Would you print the lines below exactly, beginning at the line that has "flavor | 虚拟机使用的配方名称" and stopping after the line that has "## Legal Notice"? Only those lines, and no pictures.

##### DATA FOR ANALYSIS

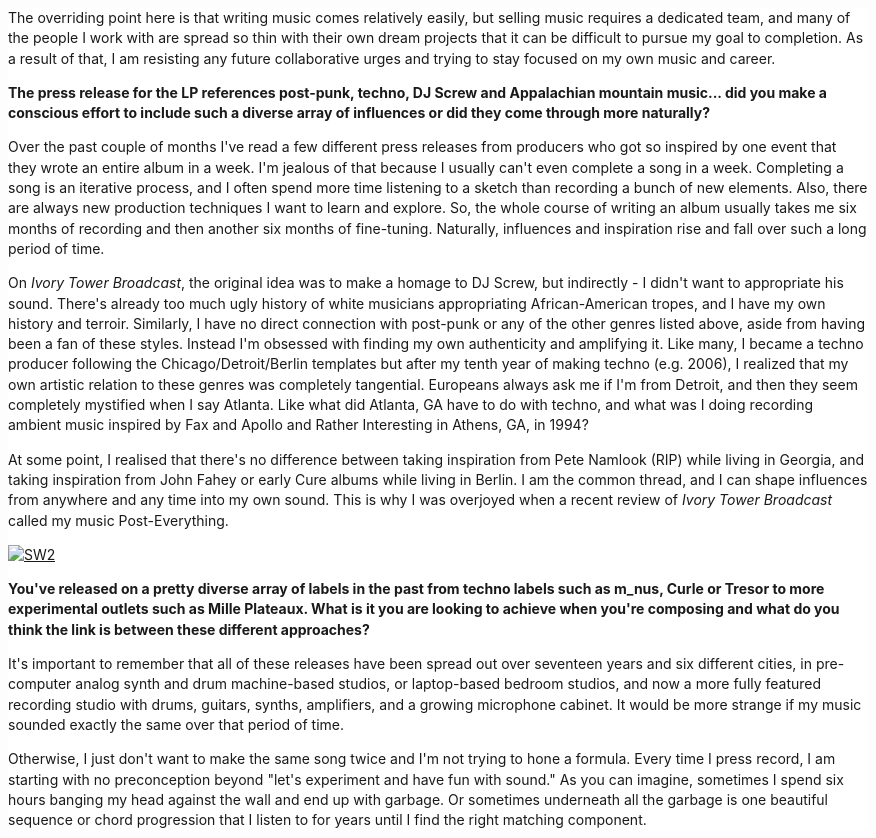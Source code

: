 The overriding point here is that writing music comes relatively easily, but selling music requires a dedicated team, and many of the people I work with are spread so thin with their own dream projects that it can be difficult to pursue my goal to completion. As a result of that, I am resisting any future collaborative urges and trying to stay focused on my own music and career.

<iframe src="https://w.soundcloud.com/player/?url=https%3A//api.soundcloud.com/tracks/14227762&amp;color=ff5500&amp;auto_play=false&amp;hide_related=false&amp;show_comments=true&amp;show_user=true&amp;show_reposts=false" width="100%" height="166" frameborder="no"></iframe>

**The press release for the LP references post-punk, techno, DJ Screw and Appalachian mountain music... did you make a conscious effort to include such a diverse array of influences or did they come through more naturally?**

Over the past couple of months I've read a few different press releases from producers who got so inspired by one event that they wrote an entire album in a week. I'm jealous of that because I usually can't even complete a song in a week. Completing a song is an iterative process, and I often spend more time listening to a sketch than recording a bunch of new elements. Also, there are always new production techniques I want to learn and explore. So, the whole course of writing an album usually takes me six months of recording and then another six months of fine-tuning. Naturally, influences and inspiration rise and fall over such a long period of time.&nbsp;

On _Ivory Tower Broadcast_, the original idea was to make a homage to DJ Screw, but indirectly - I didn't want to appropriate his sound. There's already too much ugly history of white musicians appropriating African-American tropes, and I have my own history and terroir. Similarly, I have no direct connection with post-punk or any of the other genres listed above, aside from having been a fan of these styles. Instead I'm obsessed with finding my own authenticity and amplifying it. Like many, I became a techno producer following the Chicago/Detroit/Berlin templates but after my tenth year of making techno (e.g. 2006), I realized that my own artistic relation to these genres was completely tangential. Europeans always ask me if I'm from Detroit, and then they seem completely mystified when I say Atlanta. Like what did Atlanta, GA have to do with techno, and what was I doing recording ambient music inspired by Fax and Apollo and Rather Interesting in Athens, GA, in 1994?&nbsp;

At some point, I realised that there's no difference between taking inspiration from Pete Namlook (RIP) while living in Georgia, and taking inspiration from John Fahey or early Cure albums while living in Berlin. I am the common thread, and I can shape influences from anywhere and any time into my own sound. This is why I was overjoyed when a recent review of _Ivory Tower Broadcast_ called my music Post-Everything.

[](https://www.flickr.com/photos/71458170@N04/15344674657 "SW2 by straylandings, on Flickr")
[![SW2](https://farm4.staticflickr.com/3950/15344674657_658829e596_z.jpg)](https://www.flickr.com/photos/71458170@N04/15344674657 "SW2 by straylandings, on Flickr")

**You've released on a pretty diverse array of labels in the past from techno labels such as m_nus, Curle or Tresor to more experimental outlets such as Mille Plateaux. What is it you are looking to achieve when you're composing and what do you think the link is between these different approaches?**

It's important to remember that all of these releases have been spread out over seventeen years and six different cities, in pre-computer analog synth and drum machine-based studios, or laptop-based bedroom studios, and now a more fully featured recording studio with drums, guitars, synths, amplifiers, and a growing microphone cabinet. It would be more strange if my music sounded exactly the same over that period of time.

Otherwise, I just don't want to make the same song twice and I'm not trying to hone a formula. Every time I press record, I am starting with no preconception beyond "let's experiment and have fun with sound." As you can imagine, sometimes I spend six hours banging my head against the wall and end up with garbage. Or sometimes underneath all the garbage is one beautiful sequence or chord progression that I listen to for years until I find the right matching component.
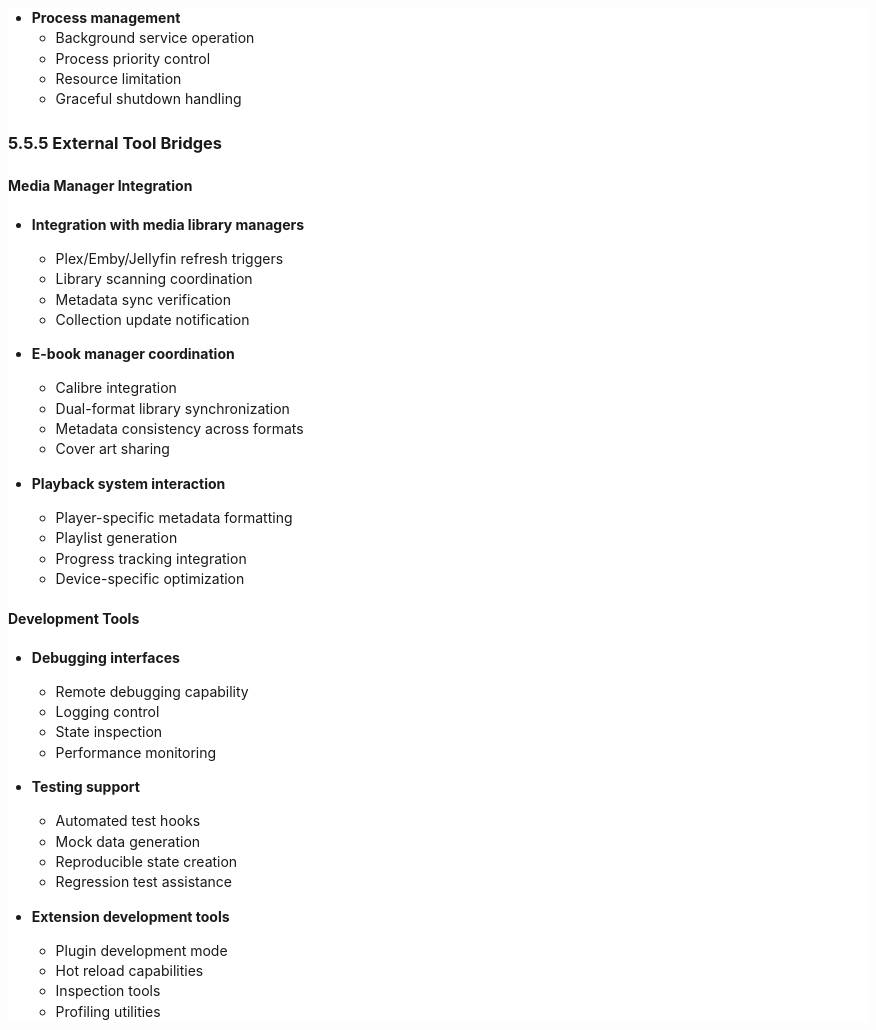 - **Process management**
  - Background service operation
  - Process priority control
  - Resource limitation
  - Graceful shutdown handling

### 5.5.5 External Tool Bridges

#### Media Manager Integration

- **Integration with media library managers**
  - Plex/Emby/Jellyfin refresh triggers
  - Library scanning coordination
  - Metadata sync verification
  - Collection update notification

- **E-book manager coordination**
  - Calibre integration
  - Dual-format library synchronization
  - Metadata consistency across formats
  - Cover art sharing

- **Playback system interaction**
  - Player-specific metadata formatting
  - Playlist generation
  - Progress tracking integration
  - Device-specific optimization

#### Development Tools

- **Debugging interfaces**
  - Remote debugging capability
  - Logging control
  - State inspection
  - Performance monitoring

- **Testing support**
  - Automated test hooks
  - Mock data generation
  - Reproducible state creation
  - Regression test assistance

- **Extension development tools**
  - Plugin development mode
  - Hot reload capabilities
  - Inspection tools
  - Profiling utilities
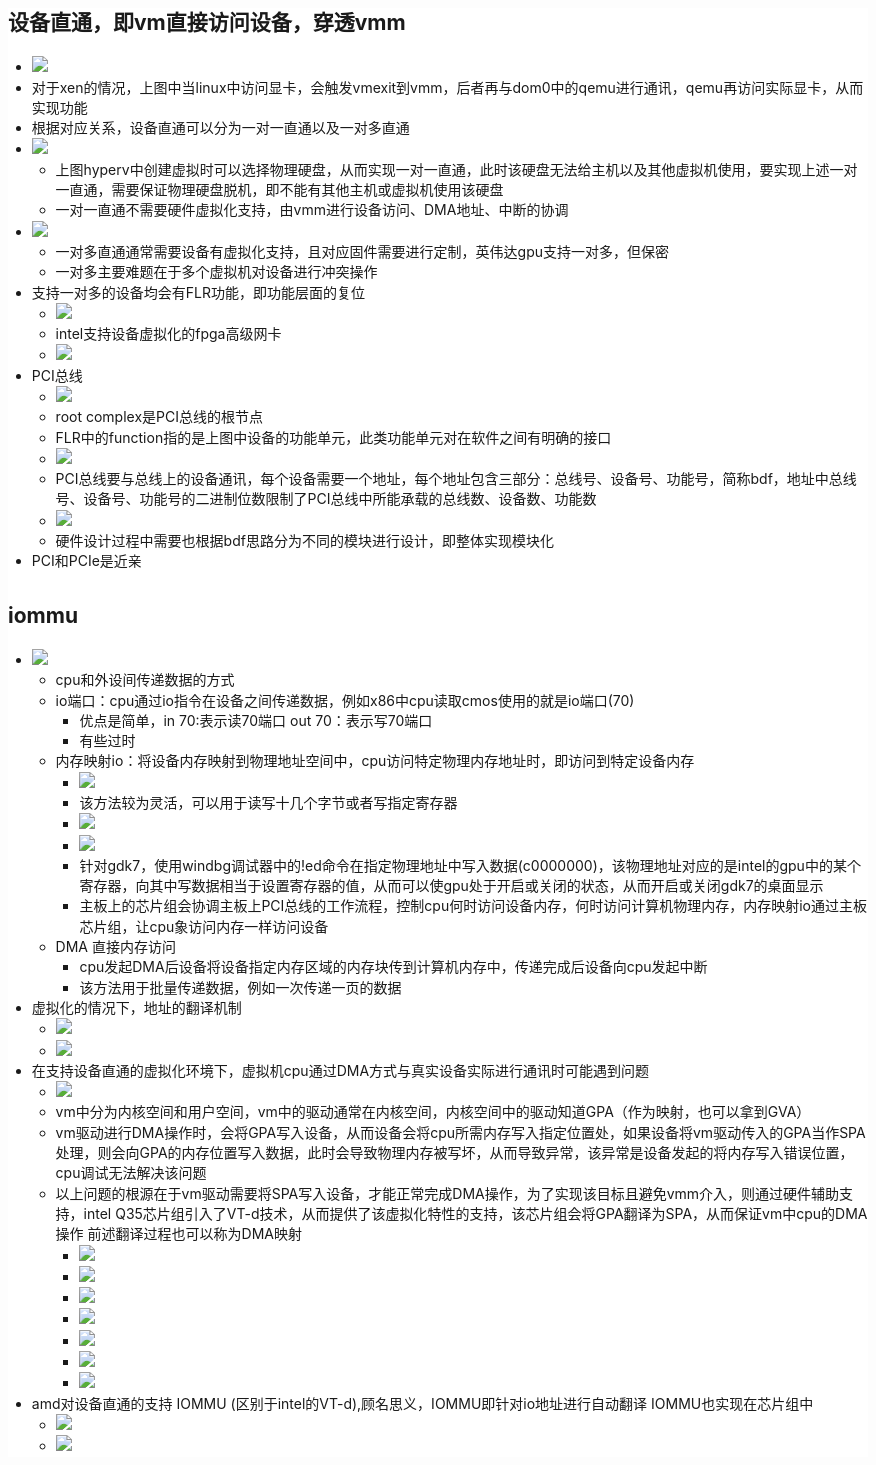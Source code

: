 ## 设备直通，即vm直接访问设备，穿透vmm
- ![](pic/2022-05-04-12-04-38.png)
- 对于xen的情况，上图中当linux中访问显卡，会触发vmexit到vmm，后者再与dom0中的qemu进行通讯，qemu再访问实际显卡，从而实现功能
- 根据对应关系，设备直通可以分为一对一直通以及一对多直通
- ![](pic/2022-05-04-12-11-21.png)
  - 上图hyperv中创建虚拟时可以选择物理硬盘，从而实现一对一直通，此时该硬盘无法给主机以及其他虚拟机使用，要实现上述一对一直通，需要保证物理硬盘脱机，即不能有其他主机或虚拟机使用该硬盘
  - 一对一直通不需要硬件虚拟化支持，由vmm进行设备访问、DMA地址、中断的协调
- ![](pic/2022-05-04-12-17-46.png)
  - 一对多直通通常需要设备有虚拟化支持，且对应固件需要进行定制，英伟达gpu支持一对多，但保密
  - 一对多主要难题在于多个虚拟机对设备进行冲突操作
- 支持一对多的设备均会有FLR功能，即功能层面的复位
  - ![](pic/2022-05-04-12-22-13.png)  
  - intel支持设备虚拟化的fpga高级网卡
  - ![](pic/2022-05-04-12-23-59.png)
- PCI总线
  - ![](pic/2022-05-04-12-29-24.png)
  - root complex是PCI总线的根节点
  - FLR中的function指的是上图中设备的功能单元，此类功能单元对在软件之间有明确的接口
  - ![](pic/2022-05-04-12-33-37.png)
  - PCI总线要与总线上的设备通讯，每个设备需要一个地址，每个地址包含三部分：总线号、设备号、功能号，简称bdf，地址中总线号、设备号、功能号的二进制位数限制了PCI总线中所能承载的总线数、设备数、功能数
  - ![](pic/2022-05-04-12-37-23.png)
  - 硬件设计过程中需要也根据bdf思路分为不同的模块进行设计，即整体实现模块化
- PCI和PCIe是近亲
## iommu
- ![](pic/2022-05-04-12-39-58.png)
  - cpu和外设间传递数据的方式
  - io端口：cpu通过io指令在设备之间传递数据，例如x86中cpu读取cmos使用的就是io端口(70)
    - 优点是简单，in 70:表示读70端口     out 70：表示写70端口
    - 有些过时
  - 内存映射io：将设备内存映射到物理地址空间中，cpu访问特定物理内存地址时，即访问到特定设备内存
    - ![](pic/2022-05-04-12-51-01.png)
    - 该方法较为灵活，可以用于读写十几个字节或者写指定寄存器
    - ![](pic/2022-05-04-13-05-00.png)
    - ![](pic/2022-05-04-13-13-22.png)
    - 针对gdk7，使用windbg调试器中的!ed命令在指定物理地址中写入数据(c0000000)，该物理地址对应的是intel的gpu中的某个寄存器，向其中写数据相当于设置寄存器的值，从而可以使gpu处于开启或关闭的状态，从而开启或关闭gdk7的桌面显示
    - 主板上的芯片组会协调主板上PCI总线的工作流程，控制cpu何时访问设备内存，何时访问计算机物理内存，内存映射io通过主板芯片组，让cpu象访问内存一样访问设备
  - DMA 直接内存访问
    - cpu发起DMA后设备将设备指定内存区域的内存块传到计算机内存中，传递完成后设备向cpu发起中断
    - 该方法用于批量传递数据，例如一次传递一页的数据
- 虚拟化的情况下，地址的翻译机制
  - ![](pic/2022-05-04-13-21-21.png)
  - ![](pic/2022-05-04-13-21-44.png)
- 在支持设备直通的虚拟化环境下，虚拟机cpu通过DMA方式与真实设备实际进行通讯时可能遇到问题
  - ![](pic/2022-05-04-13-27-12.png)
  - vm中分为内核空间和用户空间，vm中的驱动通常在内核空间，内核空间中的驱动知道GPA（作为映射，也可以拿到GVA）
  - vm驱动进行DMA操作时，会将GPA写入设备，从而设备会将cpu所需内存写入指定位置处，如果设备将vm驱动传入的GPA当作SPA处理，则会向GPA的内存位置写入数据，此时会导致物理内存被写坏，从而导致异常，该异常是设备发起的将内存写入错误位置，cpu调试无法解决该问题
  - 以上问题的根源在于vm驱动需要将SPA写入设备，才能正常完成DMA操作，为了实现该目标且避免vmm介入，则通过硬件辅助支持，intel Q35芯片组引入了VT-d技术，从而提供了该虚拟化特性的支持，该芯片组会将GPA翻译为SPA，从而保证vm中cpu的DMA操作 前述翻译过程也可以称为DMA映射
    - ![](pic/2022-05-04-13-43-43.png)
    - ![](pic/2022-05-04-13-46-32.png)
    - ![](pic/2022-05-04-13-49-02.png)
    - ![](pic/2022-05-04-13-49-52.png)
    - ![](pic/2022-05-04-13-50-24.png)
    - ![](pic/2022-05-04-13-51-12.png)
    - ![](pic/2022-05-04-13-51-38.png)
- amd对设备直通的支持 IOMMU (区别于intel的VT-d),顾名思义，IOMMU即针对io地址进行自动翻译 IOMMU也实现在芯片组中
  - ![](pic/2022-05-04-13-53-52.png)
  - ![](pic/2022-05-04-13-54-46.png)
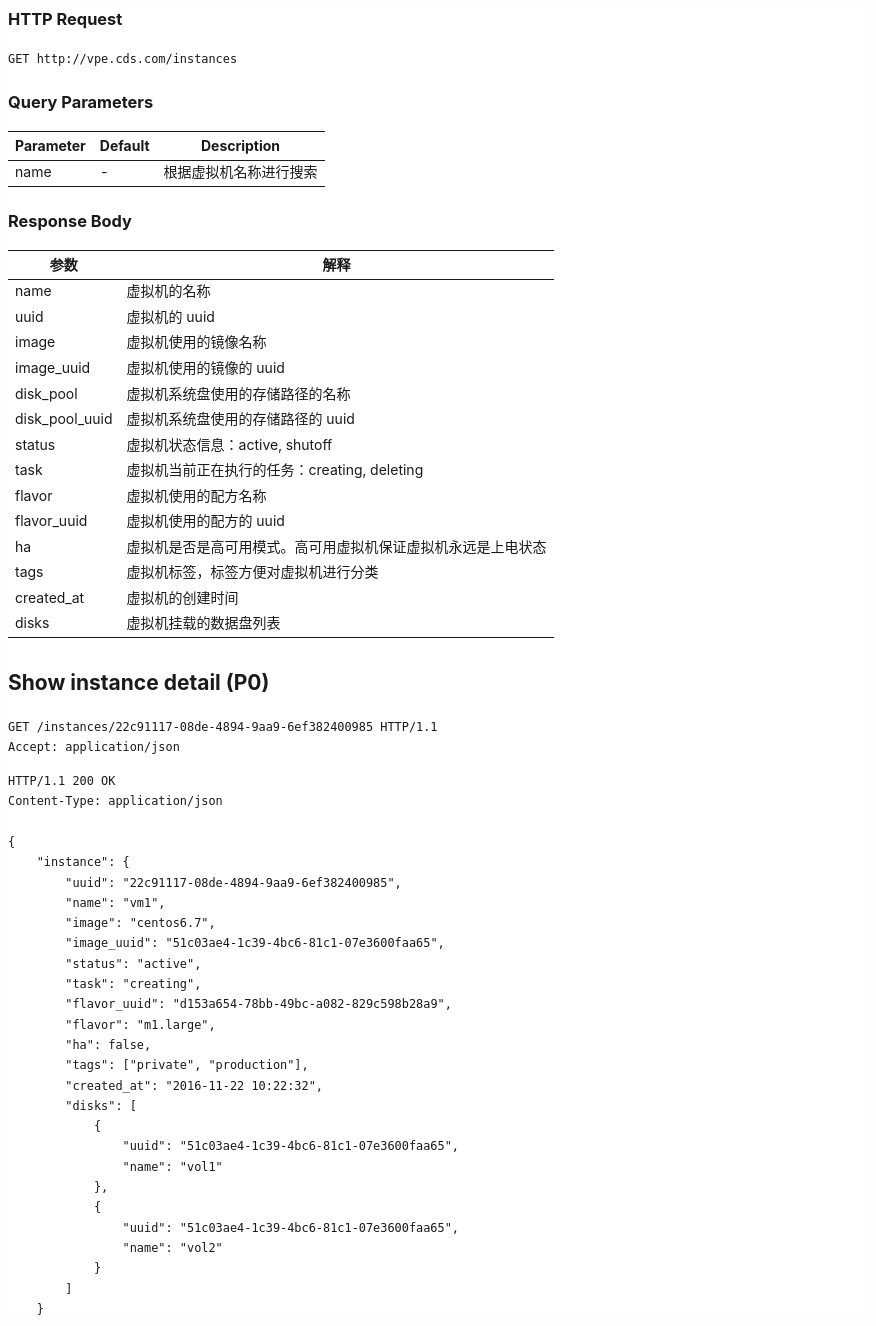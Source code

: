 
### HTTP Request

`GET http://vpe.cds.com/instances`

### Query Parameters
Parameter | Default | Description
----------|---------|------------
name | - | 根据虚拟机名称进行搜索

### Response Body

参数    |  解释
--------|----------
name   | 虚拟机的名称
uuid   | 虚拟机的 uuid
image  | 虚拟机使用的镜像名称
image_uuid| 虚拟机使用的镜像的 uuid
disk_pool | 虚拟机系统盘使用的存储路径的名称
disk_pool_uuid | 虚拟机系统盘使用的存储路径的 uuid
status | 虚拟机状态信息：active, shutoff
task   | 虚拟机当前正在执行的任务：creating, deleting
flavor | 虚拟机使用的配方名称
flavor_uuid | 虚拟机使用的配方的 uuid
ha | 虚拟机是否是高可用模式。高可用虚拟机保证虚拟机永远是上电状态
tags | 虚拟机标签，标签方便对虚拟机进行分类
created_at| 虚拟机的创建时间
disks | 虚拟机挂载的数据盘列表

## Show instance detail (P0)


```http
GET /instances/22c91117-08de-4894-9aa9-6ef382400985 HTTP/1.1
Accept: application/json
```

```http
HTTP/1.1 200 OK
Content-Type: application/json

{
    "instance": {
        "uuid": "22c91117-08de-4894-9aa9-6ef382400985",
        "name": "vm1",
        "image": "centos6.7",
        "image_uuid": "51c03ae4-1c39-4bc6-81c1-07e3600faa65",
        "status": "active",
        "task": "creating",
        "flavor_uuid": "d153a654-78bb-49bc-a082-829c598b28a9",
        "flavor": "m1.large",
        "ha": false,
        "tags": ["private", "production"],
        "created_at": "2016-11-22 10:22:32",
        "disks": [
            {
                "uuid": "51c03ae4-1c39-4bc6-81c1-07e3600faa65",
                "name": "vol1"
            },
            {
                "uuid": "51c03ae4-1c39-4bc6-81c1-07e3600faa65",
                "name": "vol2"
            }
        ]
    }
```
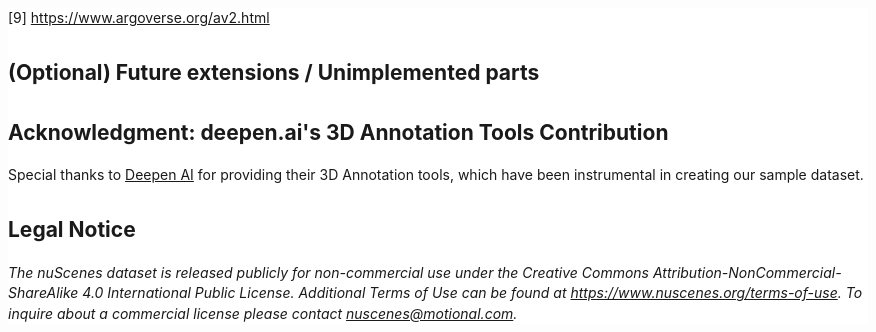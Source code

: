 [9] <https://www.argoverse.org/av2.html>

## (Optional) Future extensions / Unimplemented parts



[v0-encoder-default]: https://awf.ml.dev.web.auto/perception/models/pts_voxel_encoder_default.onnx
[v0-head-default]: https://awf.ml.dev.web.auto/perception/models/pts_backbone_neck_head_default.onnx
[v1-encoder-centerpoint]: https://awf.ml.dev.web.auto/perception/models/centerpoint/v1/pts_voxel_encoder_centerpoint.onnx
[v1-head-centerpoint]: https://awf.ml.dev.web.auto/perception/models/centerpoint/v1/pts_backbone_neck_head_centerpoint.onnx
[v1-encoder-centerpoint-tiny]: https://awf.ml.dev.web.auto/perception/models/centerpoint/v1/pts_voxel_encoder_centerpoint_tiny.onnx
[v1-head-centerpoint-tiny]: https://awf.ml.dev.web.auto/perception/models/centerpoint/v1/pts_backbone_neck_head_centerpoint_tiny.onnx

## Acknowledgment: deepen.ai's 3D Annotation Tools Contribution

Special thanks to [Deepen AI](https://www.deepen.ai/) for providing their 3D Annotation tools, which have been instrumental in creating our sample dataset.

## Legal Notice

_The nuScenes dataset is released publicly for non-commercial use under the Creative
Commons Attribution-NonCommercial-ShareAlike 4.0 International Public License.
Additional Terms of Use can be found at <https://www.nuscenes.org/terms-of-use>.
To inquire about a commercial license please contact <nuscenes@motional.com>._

##########

> _TASK RESULT_:
flavor | 虚拟机使用的配方名称
flavor_uuid | 虚拟机使用的配方的 uuid
ha | 虚拟机是否是高可用模式。高可用虚拟机保证虚拟机永远是上电状态
tags | 虚拟机标签，标签方便对虚拟机进行分类
created_at| 虚拟机的创建时间
disks | 虚拟机挂载的数据盘列表

## Show instance detail (P0)


```http
GET /instances/22c91117-08de-4894-9aa9-6ef382400985 HTTP/1.1
Accept: application/json
```

```http
HTTP/1.1 200 OK
Content-Type: application/json

{
    "instance": {
        "uuid": "22c91117-08de-4894-9aa9-6ef382400985",
        "name": "vm1",
        "image": "centos6.7",
        "image_uuid": "51c03ae4-1c39-4bc6-81c1-07e3600faa65",
        "status": "active",
        "task": "creating",
        "flavor_uuid": "d153a654-78bb-49bc-a082-829c598b28a9",
        "flavor": "m1.large",
        "ha": false,
        "tags": ["private", "production"],
        "created_at": "2016-11-22 10:22:32",
        "disks": [
            {
                "uuid": "51c03ae4-1c39-4bc6-81c1-07e3600faa65",
                "name": "vol1"
            },
            {
                "uuid": "51c03ae4-1c39-4bc6-81c1-07e3600faa65",
                "name": "vol2"
            }
        ]
    }
```
Source code

: [9] <https://www.argoverse.org/av2.html>

## (Optional) Future extensions / Unimplemented parts



[v0-encoder-default]: https://awf.ml.dev.web.auto/perception/models/pts_voxel_encoder_default.onnx
[v0-head-default]: https://awf.ml.dev.web.auto/perception/models/pts_backbone_neck_head_default.onnx
[v1-encoder-centerpoint]: https://awf.ml.dev.web.auto/perception/models/centerpoint/v1/pts_voxel_encoder_centerpoint.onnx
[v1-head-centerpoint]: https://awf.ml.dev.web.auto/perception/models/centerpoint/v1/pts_backbone_neck_head_centerpoint.onnx
[v1-encoder-centerpoint-tiny]: https://awf.ml.dev.web.auto/perception/models/centerpoint/v1/pts_voxel_encoder_centerpoint_tiny.onnx
[v1-head-centerpoint-tiny]: https://awf.ml.dev.web.auto/perception/models/centerpoint/v1/pts_backbone_neck_head_centerpoint_tiny.onnx

## Acknowledgment: deepen.ai's 3D Annotation Tools Contribution

Special thanks to [Deepen AI](https://www.deepen.ai/) for providing their 3D Annotation tools, which have been instrumental in creating our sample dataset.

## Legal Notice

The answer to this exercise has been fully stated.